* _PROBLEM TO WORK ON_: Read the listing below and copy out every line that holds "occur".

##### EXCERPTED DATA #####

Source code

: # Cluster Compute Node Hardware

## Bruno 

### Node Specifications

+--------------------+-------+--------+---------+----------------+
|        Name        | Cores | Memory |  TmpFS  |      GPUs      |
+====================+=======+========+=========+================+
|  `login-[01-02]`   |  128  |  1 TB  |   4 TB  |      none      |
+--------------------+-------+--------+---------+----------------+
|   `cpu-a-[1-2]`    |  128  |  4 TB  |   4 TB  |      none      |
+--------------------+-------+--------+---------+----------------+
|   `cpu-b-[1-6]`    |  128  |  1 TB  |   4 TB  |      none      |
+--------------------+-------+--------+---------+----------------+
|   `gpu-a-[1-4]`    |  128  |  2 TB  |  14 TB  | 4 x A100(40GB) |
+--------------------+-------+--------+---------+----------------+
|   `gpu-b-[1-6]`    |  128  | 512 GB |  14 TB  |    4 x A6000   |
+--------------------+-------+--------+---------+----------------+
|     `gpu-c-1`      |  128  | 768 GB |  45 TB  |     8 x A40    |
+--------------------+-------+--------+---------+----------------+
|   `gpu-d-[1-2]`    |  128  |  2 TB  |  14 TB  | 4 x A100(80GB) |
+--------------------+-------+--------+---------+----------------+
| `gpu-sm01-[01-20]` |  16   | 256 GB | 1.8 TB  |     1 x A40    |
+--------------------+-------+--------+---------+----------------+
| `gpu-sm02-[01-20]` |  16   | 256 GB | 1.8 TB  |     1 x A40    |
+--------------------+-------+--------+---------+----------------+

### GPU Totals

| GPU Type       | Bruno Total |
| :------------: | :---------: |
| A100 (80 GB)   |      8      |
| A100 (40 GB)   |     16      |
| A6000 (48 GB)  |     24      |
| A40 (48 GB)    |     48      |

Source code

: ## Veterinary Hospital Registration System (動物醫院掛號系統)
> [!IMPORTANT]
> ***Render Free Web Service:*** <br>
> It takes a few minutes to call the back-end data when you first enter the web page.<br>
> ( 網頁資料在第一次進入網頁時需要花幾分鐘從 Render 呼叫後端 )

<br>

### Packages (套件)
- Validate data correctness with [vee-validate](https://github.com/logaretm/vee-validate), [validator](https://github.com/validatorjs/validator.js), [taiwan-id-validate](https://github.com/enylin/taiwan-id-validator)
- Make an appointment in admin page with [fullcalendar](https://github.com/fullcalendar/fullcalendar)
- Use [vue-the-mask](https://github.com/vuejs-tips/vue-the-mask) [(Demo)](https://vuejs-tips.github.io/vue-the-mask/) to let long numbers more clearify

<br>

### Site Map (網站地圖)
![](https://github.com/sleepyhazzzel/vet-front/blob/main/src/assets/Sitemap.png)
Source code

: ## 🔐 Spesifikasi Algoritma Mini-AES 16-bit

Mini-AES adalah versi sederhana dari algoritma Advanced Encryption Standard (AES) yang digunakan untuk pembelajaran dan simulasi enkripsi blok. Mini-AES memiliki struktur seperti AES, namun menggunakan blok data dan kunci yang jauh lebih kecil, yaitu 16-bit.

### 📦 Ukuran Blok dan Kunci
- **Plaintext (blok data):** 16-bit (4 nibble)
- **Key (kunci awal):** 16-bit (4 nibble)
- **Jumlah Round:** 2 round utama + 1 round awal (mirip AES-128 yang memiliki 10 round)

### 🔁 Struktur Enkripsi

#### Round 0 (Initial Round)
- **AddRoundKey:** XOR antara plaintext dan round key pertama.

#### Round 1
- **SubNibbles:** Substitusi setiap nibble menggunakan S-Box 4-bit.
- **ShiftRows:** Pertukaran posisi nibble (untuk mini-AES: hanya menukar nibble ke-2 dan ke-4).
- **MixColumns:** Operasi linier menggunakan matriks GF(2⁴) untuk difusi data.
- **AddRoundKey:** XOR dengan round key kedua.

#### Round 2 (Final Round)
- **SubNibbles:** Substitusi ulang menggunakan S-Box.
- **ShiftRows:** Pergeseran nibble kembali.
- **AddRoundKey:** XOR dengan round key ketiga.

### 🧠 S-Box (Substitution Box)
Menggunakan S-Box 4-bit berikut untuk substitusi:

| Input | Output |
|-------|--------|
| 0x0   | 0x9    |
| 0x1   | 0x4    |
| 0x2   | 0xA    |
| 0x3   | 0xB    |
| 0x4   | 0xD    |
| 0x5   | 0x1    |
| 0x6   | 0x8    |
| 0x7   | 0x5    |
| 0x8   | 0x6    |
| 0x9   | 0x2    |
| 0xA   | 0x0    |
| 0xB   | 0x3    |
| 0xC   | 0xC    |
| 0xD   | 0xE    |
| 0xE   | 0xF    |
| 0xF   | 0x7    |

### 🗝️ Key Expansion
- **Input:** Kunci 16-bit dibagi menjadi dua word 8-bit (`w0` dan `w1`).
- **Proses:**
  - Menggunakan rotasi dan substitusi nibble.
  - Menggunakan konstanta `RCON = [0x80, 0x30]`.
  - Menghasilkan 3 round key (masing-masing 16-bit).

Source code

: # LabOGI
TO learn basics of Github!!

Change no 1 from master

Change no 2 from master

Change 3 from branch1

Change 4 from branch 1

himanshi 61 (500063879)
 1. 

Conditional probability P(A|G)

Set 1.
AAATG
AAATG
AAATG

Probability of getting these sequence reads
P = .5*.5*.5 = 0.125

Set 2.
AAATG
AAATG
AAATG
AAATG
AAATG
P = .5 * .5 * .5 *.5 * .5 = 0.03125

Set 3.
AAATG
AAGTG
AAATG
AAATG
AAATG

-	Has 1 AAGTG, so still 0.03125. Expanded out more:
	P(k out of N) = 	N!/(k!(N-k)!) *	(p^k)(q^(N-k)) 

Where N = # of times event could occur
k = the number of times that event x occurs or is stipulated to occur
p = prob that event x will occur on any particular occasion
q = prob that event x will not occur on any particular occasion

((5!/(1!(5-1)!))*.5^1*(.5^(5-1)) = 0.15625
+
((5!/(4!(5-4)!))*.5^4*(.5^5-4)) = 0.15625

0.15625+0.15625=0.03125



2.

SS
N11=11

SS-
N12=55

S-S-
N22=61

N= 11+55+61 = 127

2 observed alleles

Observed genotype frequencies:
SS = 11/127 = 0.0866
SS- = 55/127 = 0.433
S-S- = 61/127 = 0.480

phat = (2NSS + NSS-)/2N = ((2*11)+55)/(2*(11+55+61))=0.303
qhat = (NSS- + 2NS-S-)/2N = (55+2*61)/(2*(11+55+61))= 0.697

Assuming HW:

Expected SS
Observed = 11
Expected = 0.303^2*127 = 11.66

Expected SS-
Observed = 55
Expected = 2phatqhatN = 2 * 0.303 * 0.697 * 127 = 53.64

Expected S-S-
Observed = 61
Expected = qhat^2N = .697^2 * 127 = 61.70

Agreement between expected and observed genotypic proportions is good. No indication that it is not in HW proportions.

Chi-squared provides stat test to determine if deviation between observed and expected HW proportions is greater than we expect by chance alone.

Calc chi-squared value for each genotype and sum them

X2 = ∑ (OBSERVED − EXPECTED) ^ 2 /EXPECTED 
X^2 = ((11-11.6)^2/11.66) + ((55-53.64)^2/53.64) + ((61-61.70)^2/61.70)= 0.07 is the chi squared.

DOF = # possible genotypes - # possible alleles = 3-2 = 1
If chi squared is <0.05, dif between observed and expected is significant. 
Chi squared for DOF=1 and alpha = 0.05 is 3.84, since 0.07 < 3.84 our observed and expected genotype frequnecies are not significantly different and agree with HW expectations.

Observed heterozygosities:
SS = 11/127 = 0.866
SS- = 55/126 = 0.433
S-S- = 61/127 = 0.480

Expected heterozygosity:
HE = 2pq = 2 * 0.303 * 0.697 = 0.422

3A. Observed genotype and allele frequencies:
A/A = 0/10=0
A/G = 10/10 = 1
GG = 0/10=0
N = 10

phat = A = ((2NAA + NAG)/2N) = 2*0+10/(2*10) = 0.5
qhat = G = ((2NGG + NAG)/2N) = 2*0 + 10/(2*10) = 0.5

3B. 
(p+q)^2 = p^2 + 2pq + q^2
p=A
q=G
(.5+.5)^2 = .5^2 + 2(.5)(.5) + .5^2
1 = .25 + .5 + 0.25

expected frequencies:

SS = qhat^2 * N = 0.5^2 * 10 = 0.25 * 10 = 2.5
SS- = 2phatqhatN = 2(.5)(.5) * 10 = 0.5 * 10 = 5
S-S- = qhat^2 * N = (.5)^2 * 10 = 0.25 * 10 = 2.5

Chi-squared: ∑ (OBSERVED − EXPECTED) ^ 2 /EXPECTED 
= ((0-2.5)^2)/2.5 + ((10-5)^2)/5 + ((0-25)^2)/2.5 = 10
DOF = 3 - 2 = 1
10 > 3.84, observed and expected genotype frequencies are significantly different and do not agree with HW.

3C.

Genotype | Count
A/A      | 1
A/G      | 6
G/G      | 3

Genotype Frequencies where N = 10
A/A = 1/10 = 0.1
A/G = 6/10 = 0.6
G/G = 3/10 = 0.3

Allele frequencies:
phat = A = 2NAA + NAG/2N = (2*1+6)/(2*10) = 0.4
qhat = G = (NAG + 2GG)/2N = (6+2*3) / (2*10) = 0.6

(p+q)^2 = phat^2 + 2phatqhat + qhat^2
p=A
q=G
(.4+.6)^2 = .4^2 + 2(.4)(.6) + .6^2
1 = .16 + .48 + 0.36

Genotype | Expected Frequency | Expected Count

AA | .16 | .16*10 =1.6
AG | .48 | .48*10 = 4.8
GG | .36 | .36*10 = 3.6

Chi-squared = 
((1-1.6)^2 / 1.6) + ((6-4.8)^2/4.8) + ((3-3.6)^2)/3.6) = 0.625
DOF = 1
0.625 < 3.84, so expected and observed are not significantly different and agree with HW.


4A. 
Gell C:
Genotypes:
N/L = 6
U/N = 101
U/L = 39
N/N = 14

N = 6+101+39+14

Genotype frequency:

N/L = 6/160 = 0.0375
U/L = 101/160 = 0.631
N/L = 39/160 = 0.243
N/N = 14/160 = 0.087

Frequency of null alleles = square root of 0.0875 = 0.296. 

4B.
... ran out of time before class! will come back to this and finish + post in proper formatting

#####

* _RESPONSE BELOW_:
Where N = # of times event could occur
k = the number of times that event x occurs or is stipulated to occur
p = prob that event x will occur on any particular occasion
q = prob that event x will not occur on any particular occasion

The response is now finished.